*** Information given ***

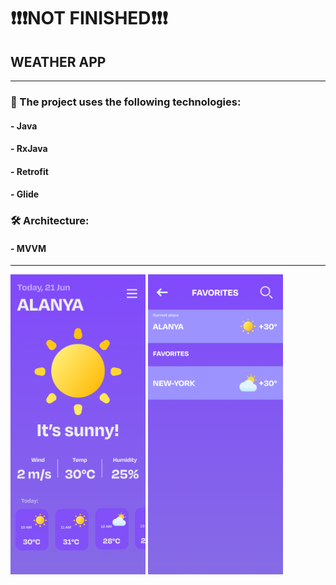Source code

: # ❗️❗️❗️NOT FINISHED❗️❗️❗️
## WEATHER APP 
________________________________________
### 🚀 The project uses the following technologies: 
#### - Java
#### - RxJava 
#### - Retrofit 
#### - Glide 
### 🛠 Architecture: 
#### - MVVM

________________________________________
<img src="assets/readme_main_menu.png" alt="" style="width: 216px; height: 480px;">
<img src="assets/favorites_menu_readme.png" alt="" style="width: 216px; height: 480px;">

*** End of Information given ***
*** Information given ***

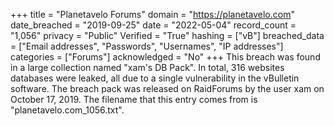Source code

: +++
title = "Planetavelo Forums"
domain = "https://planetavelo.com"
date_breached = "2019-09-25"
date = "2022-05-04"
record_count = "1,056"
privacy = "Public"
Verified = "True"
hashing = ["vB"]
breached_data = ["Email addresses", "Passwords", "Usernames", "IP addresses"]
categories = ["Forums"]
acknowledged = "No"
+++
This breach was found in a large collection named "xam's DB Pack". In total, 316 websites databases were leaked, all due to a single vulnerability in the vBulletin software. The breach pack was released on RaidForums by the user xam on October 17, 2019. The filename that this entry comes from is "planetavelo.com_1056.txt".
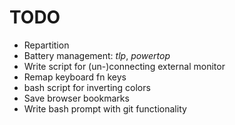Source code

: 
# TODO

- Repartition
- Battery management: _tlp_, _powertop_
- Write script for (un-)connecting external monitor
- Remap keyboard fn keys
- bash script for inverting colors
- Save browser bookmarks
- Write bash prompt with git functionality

*** End of Information given ***
*** Information given ***

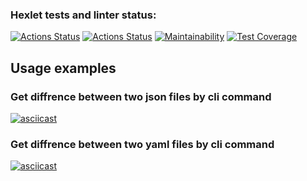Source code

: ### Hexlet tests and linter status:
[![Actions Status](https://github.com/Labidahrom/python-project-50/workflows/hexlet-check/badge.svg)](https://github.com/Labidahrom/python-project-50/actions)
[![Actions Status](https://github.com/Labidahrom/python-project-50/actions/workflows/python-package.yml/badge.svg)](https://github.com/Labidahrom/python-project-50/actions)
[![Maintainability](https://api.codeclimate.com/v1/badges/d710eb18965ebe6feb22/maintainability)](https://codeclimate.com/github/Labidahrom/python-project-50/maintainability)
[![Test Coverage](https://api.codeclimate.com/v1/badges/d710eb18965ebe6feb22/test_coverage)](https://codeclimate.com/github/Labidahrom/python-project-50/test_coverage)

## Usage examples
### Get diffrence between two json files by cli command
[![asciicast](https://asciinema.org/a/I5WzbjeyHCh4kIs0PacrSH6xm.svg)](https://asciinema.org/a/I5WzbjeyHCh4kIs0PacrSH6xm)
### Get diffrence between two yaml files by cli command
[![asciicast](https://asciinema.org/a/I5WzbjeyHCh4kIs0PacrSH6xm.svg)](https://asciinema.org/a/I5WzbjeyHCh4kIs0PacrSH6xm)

*** End of Information given ***

◆ Assignment ◆
Where the listing above has a line with "- Save browser bookmarks", start there, and output every line exactly through the line with "- Write bash prompt with git functionality", which is also included.

◆ Written solution ◆
- Save browser bookmarks
- Write bash prompt with git functionality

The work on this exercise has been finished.